No. 15 – Diósgyőri VTK
- Position: Center
- League: EuroLeague Women

Personal information
- Born: September 21, 1998 (age 27) Belgrade, Serbia
- Listed height: 6 ft 6 in (1.98 m)

Career information
- WNBA draft: 2020: undrafted
- Playing career: 2016–present

Career history
- 2016–2019: USO Mondeville
- 2019–2023: Tarbes Gespe Bigorre
- 2023–present: Diósgyőri VTK
- Stats at Basketball Reference

= Ana Tadić =

French-Serbian basketball player (born 1998)

Ana Tadić (born September 21, 1998) is a French-Serbian professional basketball player. She plays for DVTK in the EuroLeague and Hungarian National Championship and, formerly, Tarbes Gespe Bigorre and USO Mondeville in the French women's league. Tadić represents France on their women's national basketball team.

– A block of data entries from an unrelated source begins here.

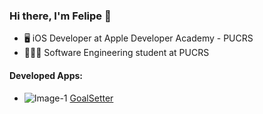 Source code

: ### Hi there, I'm Felipe 👋

- 🖥 iOS Developer at Apple Developer Academy - PUCRS
- 👨🏻‍🎓 Software Engineering student at PUCRS
#### Developed Apps:
- ![Image-1](https://user-images.githubusercontent.com/69091399/129435020-b57747e5-85c6-46c4-82e3-32c0a8ef64e9.png) [GoalSetter](https://apps.apple.com/br/app/goalsetter/id1575428267)
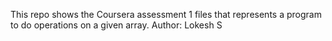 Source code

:This repo shows the Coursera  assessment 1 files that represents a program to do operations on a given array.
Author: Lokesh S


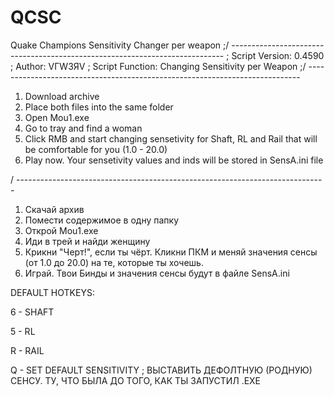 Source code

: # QCSC
Quake Champions Sensitivity Changer per weapon
;/ ----------------------------------------------------------------------------
; Script Version: 0.4590
; Author: VГW3ЯV
; Script Function: Changing Sensitivity per Weapon
;/ ----------------------------------------------------------------------------

1. Download archive
2. Place both files into the same folder
3. Open Mou1.exe
4. Go to tray and find a woman
5. Click RMB and start changing sensetivity for Shaft, RL and Rail that will be comfortable for you (1.0 - 20.0)
6. Play now. Your sensetivity values and inds will be stored in SensA.ini file




/ -----------------------------------------------------------------------------

1. Скачай архив
2. Помести содержимое в одну папку
3. Открой Mou1.exe
4. Иди в трей и найди женщину
5. Крикни "Черт!", если ты чёрт. Кликни ПКМ и меняй значения сенсы (от 1.0 до 20.0) на те, которые ты хочешь.
6. Играй. Твои Бинды и значения сенсы будут в файле SensA.ini




DEFAULT HOTKEYS:

6 - SHAFT

5 - RL

R - RAIL

Q - SET DEFAULT SENSITIVITY ; ВЫСТАВИТЬ ДЕФОЛТНУЮ (РОДНУЮ) СЕНСУ. ТУ, ЧТО БЫЛА ДО ТОГО, КАК ТЫ ЗАПУСТИЛ .EXE
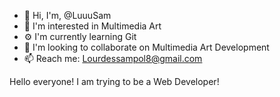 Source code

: - 👋 Hi, I'm, @LuuuSam
- 🏢 I'm interested in Multimedia Art
- ⚙️ I'm currently learning Git
- 💞️ I'm looking to collaborate on Multimedia Art Development
- 📫 Reach me: Lourdessampol8@gmail.com


Hello everyone! I am trying to be a Web Developer!

<!---
LuuuSam/LuuuSam is a ✨ special ✨ repository because its `README.md` (this file) appears on your GitHub profile.
You can click the Preview link to take a look at your changes.
--->
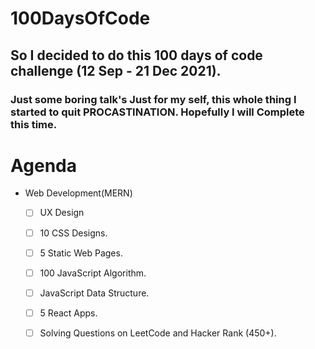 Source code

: # 100DaysOfCode
## So I decided to do this 100 days of code challenge (12 Sep - 21 Dec 2021).
### Just some boring talk's Just for my self, this whole thing I started to quit **PROCASTINATION**. Hopefully I will Complete this time.


# Agenda

- Web Development(MERN)
    - [ ] UX Design 
    - [ ] 10 CSS Designs.
    - [ ] 5 Static Web Pages.
    - [ ] 100 JavaScript Algorithm.
    - [ ] JavaScript Data Structure.
    - [ ] 5 React Apps.
    - [ ] Solving Questions on LeetCode and Hacker Rank (450+).


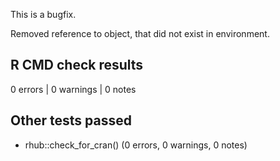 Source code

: This is a bugfix.

Removed reference to object, that did not exist in environment.

## R CMD check results
0 errors | 0 warnings | 0 notes

## Other tests passed
- rhub::check_for_cran() (0 errors, 0 warnings, 0 notes) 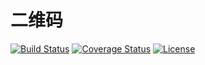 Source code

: # 二维码

[![Build Status](https://img.shields.io/travis/miaoxing/qrcode/master.svg?style=flat-square)](https://travis-ci.org/miaoxing/qrcode)
[![Coverage Status](https://img.shields.io/coveralls/miaoxing/qrcode.svg?style=flat-square)](https://coveralls.io/r/miaoxing/qrcode?branch=master)
[![License](http://img.shields.io/badge/license-MIT-brightgreen.svg?style=flat-square)](http://www.opensource.org/licenses/MIT)
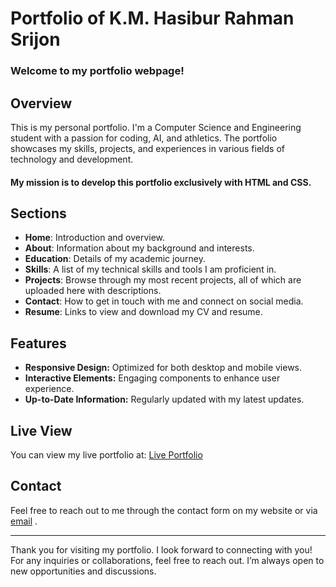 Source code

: 
# Portfolio of K.M. Hasibur Rahman Srijon

### Welcome to my portfolio webpage!

## Overview

This is my personal portfolio. I'm a Computer Science and Engineering student with a passion for coding, AI, and athletics. The portfolio showcases my skills, projects, and experiences in various fields of technology and development. 

#### My mission is to develop this portfolio exclusively with HTML and CSS.

## Sections

- **Home**: Introduction and overview.
- **About**: Information about my background and interests.
- **Education**: Details of my academic journey.
- **Skills**: A list of my technical skills and tools I am proficient in.
 - **Projects**: Browse through my most recent projects, all of which are uploaded here with descriptions.
- **Contact**: How to get in touch with me and connect on social media.
- **Resume**: Links to view and download my CV and resume.


## Features

- **Responsive Design:** Optimized for both desktop and mobile views.
- **Interactive Elements:** Engaging components to enhance user experience.
- **Up-to-Date Information:** Regularly updated with my latest updates.

## Live View

You can view my live portfolio at: [Live Portfolio](https://srijon57.github.io/)

## Contact
Feel free to reach out to me through the contact form on my website or via [email](https://mail.google.com/mail/?view=cm&fs=1&to=srijond57@gmail.com) .

---
Thank you for visiting my portfolio. I look forward to connecting with you!
For any inquiries or collaborations, feel free to reach out. I’m always open to new opportunities and discussions.
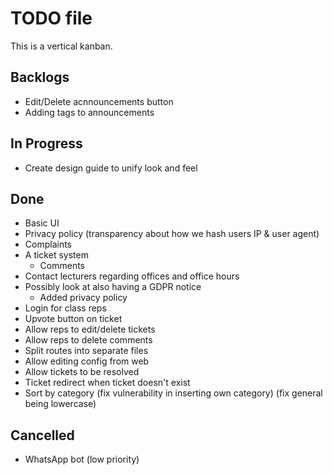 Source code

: # TODO file

This is a vertical kanban.


## Backlogs

- Edit/Delete acnnouncements button
- Adding tags to announcements

## In Progress

- Create design guide to unify look and feel

## Done

- Basic UI
- Privacy policy (transparency about how we hash users IP & user agent)
- Complaints
- A ticket system
	- Comments
- Contact lecturers regarding offices and office hours
- Possibly look at also having a GDPR notice
	- Added privacy policy
- Login for class reps
- Upvote button on ticket
- Allow reps to edit/delete tickets
- Allow reps to delete comments
- Split routes into separate files
- Allow editing config from web
- Allow tickets to be resolved
- Ticket redirect when ticket doesn't exist
- Sort by category (fix vulnerability in inserting own category) (fix general being lowercase)

## Cancelled

- WhatsApp bot (low priority)

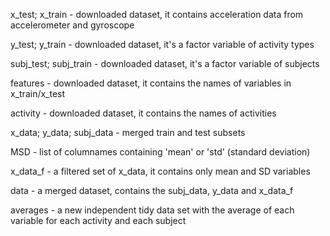 x_test; x_train - downloaded dataset, it contains acceleration data from accelerometer and gyroscope

y_test; y_train - downloaded dataset, it's a factor variable of activity types

subj_test; subj_train - downloaded dataset, it's a factor variable of subjects

features - downloaded dataset, it contains the names of variables in x_train/x_test

activity - downloaded dataset, it contains the names of activities

x_data; y_data; subj_data - merged train and test subsets

MSD - list of columnames containing 'mean' or 'std' (standard deviation)

x_data_f - a filtered set of x_data, it contains only mean and SD variables

data - a merged dataset, contains the subj_data, y_data and x_data_f

averages - a new independent tidy data set with the average of each variable for each activity and each subject

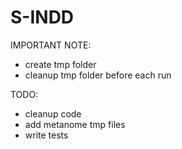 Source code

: S-INDD
======

IMPORTANT NOTE:
- create tmp folder
- cleanup tmp folder before each run

TODO:
- cleanup code
- add metanome tmp files
- write tests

== Early life and career ==
Born in Serbia, Tadić is the daughter of former professional basketball player Bojan Tadić. At age eight, she and her family moved to France where her father was playing in the LNB Pro B league. She attended the French sports boarding school INSEP, from which she graduated with honors.

== Career ==

=== National team ===
Tadić competed with the French national team at the 2022 FIBA Women's Basketball World Cup. She previously played on their U16 (2013), U17 (2013–2014), U18 (2016–2016), and U20 (2018) teams.

=== WNBA ===
In March 2024, she signed a WNBA rookie contract with the New York Liberty.
She was waived by the Liberty on April 24, 2024.